Contestants were previously set up to a lie detector test and answered 50 questions, and then had to not only reveal the results to a live audience, but also a group of family, close friends, and spouses/significant others.
If at anytime you “lied” you could leave with nothing.
Though I am very pro-truth, airing yourself out and potentially ruining your reputation to your family and future employers just doesn’t seem like a good enough reason to do the show, as seen by the above woman. The full episode is here.
Who’s Your Daddy?
A show that was dedicated to reuniting an adopted woman with her father seemed noble. However, many people felt that it came off as more exploitative than heartwarming, and the show only lasted one episode.
Also, if you go to the Youtube page of the video that I embedded, the “father” admits that he was a hired actor!

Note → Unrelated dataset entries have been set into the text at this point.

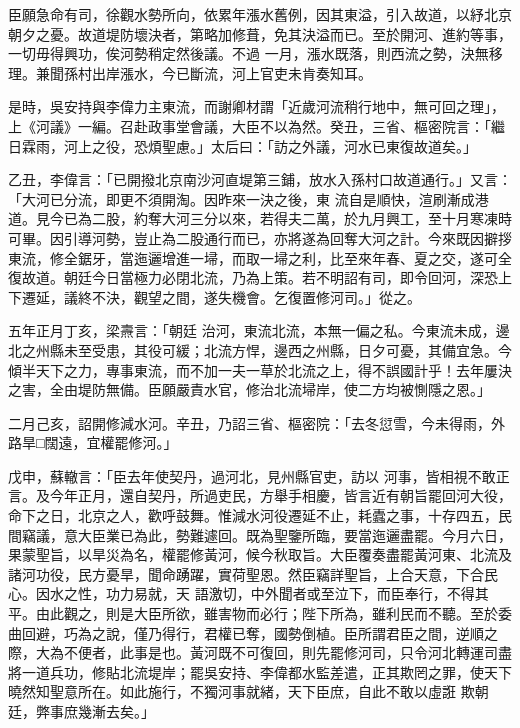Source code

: \begin{pinyinscope}
 臣願急命有司，徐觀水勢所向，依累年漲水舊例，因其東溢，引入故道，以紓北京朝夕之憂。故道堤防壞決者，第略加修葺，免其決溢而已。至於開河、進約等事，一切毋得興功，俟河勢稍定然後議。不過
 一月，漲水既落，則西流之勢，決無移理。兼聞孫村出岸漲水，今已斷流，河上官吏未肯奏知耳。



 是時，吳安持與李偉力主東流，而謝卿材謂「近歲河流稍行地中，無可回之理」，上《河議》一編。召赴政事堂會議，大臣不以為然。癸丑，三省、樞密院言：「繼日霖雨，河上之役，恐煩聖慮。」太后曰：「訪之外議，河水已東復故道矣。」



 乙丑，李偉言：「已開撥北京南沙河直堤第三鋪，放水入孫村口故道通行。」又言：「大河已分流，即更不須開淘。因昨來一決之後，東
 流自是順快，渲刷漸成港道。見今已為二股，約奪大河三分以來，若得夫二萬，於九月興工，至十月寒凍時可畢。因引導河勢，豈止為二股通行而已，亦將遂為回奪大河之計。今來既因擗拶東流，修全鋸牙，當迤邐增進一埽，而取一埽之利，比至來年春、夏之交，遂可全復故道。朝廷今日當極力必閉北流，乃為上策。若不明詔有司，即令回河，深恐上下遷延，議終不決，觀望之間，遂失機會。乞復置修河司。」從之。



 五年正月丁亥，梁燾言：「朝廷
 治河，東流北流，本無一偏之私。今東流未成，邊北之州縣未至受患，其役可緩；北流方悍，邊西之州縣，日夕可憂，其備宜急。今傾半天下之力，專事東流，而不加一夫一草於北流之上，得不誤國計乎！去年屢決之害，全由堤防無備。臣願嚴責水官，修治北流埽岸，使二方均被惻隱之恩。」



 二月己亥，詔開修減水河。辛丑，乃詔三省、樞密院：「去冬愆雪，今未得雨，外路旱□闊遠，宜權罷修河。」



 戊申，蘇轍言：「臣去年使契丹，過河北，見州縣官吏，訪以
 河事，皆相視不敢正言。及今年正月，還自契丹，所過吏民，方舉手相慶，皆言近有朝旨罷回河大役，命下之日，北京之人，歡呼鼓舞。惟減水河役遷延不止，耗蠹之事，十存四五，民間竊議，意大臣業已為此，勢難遽回。既為聖鑒所臨，要當迤邐盡罷。今月六日，果蒙聖旨，以旱災為名，權罷修黃河，候今秋取旨。大臣覆奏盡罷黃河東、北流及諸河功役，民方憂旱，聞命踴躍，實荷聖恩。然臣竊詳聖旨，上合天意，下合民心。因水之性，功力易就，天
 語激切，中外聞者或至泣下，而臣奉行，不得其平。由此觀之，則是大臣所欲，雖害物而必行；陛下所為，雖利民而不聽。至於委曲回避，巧為之說，僅乃得行，君權已奪，國勢倒植。臣所謂君臣之間，逆順之際，大為不便者，此事是也。黃河既不可復回，則先罷修河司，只令河北轉運司盡將一道兵功，修貼北流堤岸；罷吳安持、李偉都水監差遣，正其欺罔之罪，使天下曉然知聖意所在。如此施行，不獨河事就緒，天下臣庶，自此不敢以虛誑
 欺朝廷，弊事庶幾漸去矣。」




\end{pinyinscope}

I remember when I first heard about the show “Motormouth,” I thought it was going to be a gas. As someone who sings loudly, proudly, and extremely off-key in the car, I thought that I could relate to the people who were caught on hidden cameras and then loudly alerted: “You’ve been motormouth-ed!”
However, after four episodes (I realized after the first one) there wasn’t a lot of appeal to this VH1 show, and it was canceled.
Celebrity Rap Superstar
Taking household names and encouraging them to rap might have seemed fun, but was it enjoyable? The answer, was and is, no.
From people like Shar Jackson (the winner), Perez Hilton, Sebastian Bach, Kendra Wilkinson, and Laguna Beach “star” Jason Wahler, we got to witness some of our popular songs being butchered.
I’m not going to lie though, I still occasionally find myself caterwauling: “Jason Wahler, is a ball-er.” DAMN YOU, CELEBRITY RAP SUPERSTAR!!
Why Can’t I Be You?
Before people were pretending to be someone they weren’t on Instagram and Facebook, MTV allowed people that outlet on national television.
“Why Can’t I Be You?” allowed people who envied the lives of complete strangers to have full access to their… heroes(?) for 48 hours and try to live their lives(?).
Why can’t people just be happy with themselves?
I’m not even going to lie, I loved this show when I was a child!
“Becoming” allowed superfans of musicians, who also resembled them, to be able to dress up just like them and remake the artists’ music videos.
However, when you think back on it, it’s like: “Was that it? That’s all you won? A chance to put on spandex and re-create Britney Spear’s Crazy?!”
So what do you think, readers? Were these shows just misunderstood gems? Did you agree with the assessments, or did I forget others? Let’s hash it out in the comment section!